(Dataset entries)
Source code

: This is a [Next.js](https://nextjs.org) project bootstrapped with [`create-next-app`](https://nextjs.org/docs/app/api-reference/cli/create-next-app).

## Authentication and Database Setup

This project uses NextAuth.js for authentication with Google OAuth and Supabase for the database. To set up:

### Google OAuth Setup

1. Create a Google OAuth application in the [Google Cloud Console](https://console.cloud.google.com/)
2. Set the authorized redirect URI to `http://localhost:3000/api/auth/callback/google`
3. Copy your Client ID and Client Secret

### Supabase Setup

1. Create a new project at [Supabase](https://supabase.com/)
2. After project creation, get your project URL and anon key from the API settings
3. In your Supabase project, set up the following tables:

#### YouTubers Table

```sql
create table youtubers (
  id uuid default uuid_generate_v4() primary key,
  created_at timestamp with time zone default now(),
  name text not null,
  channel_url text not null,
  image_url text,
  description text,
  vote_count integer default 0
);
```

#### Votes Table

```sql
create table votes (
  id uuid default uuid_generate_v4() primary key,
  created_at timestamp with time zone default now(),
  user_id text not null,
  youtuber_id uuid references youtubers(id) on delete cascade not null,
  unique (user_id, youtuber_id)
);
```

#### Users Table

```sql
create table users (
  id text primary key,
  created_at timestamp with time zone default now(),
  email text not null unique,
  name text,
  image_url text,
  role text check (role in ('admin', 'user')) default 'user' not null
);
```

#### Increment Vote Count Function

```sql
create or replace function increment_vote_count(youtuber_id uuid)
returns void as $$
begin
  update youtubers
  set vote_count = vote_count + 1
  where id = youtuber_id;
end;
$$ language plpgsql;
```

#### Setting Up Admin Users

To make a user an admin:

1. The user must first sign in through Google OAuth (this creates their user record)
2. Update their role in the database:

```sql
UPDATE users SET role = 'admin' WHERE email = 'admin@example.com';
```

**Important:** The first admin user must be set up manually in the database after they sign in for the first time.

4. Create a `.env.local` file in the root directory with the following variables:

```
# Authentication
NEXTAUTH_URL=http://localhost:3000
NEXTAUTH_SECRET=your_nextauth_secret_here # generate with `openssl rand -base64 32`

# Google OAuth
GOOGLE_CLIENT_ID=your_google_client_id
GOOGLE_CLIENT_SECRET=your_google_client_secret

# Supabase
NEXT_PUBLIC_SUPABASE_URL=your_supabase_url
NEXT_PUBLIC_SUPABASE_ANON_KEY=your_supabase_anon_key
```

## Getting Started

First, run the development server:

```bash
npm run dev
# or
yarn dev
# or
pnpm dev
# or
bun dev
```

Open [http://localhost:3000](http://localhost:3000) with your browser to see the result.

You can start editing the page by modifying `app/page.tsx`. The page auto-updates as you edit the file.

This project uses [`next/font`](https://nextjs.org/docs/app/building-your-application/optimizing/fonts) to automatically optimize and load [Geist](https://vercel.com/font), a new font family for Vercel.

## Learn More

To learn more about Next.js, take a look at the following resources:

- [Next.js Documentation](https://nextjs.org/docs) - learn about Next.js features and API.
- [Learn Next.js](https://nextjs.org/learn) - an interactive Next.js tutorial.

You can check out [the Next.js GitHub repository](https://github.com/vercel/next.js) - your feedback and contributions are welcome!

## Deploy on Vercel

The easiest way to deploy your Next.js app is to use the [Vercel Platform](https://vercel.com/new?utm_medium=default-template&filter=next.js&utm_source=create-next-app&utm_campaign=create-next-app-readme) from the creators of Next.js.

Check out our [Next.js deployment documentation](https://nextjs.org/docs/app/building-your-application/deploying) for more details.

What the task asks: For the string "from", return every line of the data where it appears.

Task answer:
2. After project creation, get your project URL and anon key from the API settings
The easiest way to deploy your Next.js app is to use the [Vercel Platform](https://vercel.com/new?utm_medium=default-template&filter=next.js&utm_source=create-next-app&utm_campaign=create-next-app-readme) from the creators of Next.js.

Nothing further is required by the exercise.